A sold out gig, high expectations were raised but soon dismissed, unfortunately. Glass Animals took to the stage amidst a diverse crowd, populated mainly by Edinburgh’s students, many of whom clearly like the sound of their own voices. One stood near me excitedly took his ‘phone out to take a flash photo of the band as they hit the stage, allowing his flash to go off, swiftly followed by an apology. It would be too easy to mistake this for courtesy but judging by his and several others’ behaviour in the crowd it was too obvious that the room was filled with the obnoxious, which made enjoyment of this band’s performance almost impossible.

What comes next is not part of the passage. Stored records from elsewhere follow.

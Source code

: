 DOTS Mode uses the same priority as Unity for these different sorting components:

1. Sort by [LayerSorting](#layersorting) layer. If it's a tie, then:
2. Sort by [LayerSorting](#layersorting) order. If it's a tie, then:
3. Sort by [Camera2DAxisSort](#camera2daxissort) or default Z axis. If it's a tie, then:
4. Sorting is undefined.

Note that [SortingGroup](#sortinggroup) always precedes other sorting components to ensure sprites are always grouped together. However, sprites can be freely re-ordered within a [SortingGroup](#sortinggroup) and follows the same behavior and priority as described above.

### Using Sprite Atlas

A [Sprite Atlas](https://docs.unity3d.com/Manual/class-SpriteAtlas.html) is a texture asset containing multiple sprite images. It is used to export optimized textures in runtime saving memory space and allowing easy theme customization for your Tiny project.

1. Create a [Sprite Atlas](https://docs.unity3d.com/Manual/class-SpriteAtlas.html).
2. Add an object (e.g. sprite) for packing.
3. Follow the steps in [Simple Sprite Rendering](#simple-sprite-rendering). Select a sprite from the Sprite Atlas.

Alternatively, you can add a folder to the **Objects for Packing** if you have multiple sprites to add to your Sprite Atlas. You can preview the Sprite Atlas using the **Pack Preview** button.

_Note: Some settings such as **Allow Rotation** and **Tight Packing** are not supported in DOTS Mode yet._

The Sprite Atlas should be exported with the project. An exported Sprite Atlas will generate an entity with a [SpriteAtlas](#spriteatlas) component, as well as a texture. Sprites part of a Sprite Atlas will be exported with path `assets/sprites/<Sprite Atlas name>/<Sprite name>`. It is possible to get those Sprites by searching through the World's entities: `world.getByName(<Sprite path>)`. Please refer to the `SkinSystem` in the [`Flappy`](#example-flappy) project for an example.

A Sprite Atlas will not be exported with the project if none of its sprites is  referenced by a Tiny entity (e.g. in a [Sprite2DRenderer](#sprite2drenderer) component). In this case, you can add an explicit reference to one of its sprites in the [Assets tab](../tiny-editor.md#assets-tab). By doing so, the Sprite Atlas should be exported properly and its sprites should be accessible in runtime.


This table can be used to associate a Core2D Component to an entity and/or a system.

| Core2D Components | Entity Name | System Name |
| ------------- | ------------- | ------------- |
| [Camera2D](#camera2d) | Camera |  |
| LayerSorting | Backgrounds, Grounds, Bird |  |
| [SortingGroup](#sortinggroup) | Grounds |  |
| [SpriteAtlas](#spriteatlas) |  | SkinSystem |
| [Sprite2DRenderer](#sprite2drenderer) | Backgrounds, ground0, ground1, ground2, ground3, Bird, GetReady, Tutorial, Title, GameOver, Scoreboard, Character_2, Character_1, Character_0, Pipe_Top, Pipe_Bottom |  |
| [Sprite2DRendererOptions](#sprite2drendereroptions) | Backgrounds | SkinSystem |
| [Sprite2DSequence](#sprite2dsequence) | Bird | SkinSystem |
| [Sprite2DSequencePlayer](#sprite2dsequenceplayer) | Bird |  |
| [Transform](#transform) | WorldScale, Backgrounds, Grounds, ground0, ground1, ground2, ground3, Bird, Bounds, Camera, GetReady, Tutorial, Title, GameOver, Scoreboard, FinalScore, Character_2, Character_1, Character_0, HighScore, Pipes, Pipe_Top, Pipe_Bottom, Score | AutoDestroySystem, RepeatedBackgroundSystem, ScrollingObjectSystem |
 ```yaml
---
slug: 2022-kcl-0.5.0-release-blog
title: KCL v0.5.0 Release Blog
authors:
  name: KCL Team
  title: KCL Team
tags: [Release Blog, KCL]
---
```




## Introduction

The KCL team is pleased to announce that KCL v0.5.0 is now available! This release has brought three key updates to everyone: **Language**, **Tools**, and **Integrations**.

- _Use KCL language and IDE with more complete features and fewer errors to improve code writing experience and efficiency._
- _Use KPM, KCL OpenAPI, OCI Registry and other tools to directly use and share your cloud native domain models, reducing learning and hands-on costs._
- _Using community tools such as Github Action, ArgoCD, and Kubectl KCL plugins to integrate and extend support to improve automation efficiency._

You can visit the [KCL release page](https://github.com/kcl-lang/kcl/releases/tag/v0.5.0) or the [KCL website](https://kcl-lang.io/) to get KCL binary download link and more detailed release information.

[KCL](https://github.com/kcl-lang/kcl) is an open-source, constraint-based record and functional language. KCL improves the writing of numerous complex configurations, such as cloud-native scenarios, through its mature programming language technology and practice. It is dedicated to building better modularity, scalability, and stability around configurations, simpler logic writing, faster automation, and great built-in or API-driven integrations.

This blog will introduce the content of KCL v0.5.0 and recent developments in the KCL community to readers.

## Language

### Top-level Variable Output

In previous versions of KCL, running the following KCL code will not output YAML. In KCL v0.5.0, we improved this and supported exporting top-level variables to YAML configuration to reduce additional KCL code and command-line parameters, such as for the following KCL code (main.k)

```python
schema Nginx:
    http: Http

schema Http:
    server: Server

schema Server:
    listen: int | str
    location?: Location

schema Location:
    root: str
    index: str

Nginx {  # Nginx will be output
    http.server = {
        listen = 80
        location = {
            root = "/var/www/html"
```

As they play their first track a girl behind me shouts “so dirty” arrogantly trying to catch the attention of the band or the crowd, at least. The band themselves outrageously exclaim that it is their first time playing in Edinburgh, which of course gets them the grunts, screams and heckles they are seeking, this sets the precedence for a gig that promised more than it could deliver, unexpectedly let down by its fans.
Hailing from Oxford, Glass Animals are a young band, debuting their album Zaba in June last year. With much love over the water from Australia and the USA, they are clearly a band that are getting more exposure and support outwith their hometown.

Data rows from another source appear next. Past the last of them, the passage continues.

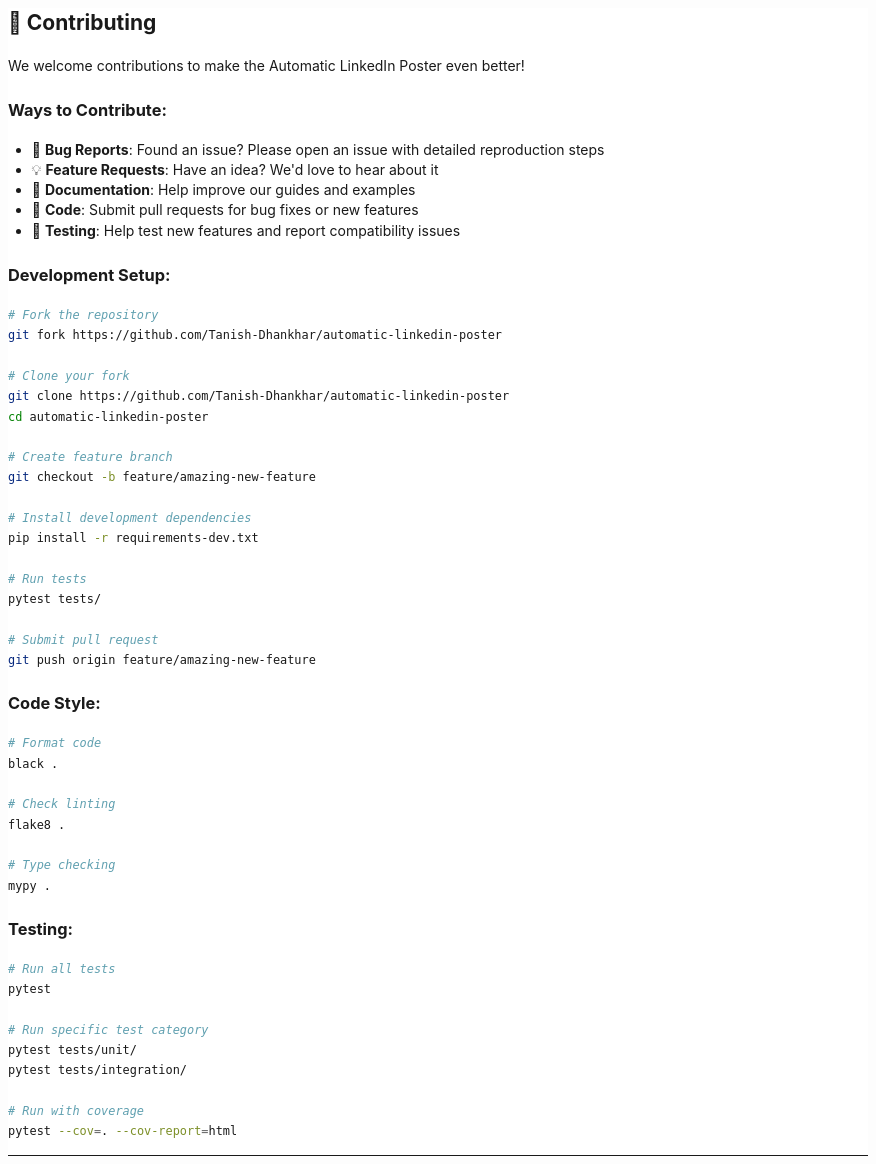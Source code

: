
## 🤝 Contributing

We welcome contributions to make the Automatic LinkedIn Poster even better!

### **Ways to Contribute:**

- 🐛 **Bug Reports**: Found an issue? Please open an issue with detailed reproduction steps
- 💡 **Feature Requests**: Have an idea? We'd love to hear about it
- 📝 **Documentation**: Help improve our guides and examples
- 🔧 **Code**: Submit pull requests for bug fixes or new features
- 🧪 **Testing**: Help test new features and report compatibility issues

### **Development Setup:**

```bash
# Fork the repository
git fork https://github.com/Tanish-Dhankhar/automatic-linkedin-poster

# Clone your fork
git clone https://github.com/Tanish-Dhankhar/automatic-linkedin-poster
cd automatic-linkedin-poster

# Create feature branch
git checkout -b feature/amazing-new-feature

# Install development dependencies
pip install -r requirements-dev.txt

# Run tests
pytest tests/

# Submit pull request
git push origin feature/amazing-new-feature
```

### **Code Style:**
```bash
# Format code
black .

# Check linting
flake8 .

# Type checking
mypy .
```

### **Testing:**
```bash
# Run all tests
pytest

# Run specific test category
pytest tests/unit/
pytest tests/integration/

# Run with coverage
pytest --cov=. --cov-report=html
```

---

A band that’s surprisingly reminiscent of Maroon 5, with clear hip hop influences which are fused with indie guitar riffs, I am well placed, observing a band attempting the quirks and kitsch to manoeuvre themselves away from American pop. However, painfully amongst an army of conversationalists, many within the audience drag them back to this pop/ rock sound. The band attempt to win the crowd with glitter, novel face painting and flamboyant gestures. A crowd that prefers to create their own noise: conversations and exclamatory screams, the singer did well to get much of a reaction from this audience. Of course many sang along with the band to their more popular tracks. But by this point any interest was lost as was my vision through the haze that was created during their current single ‘Hazey’. One thing that was still however visible was the G and A from the lead singer’s attempt at plugging his own merchandise. His attempt to plug his own gear however was just as successful as his attempt to engage with his music, I thought, I leave empty-handed with no inclination to ever see this band or crowd perform again.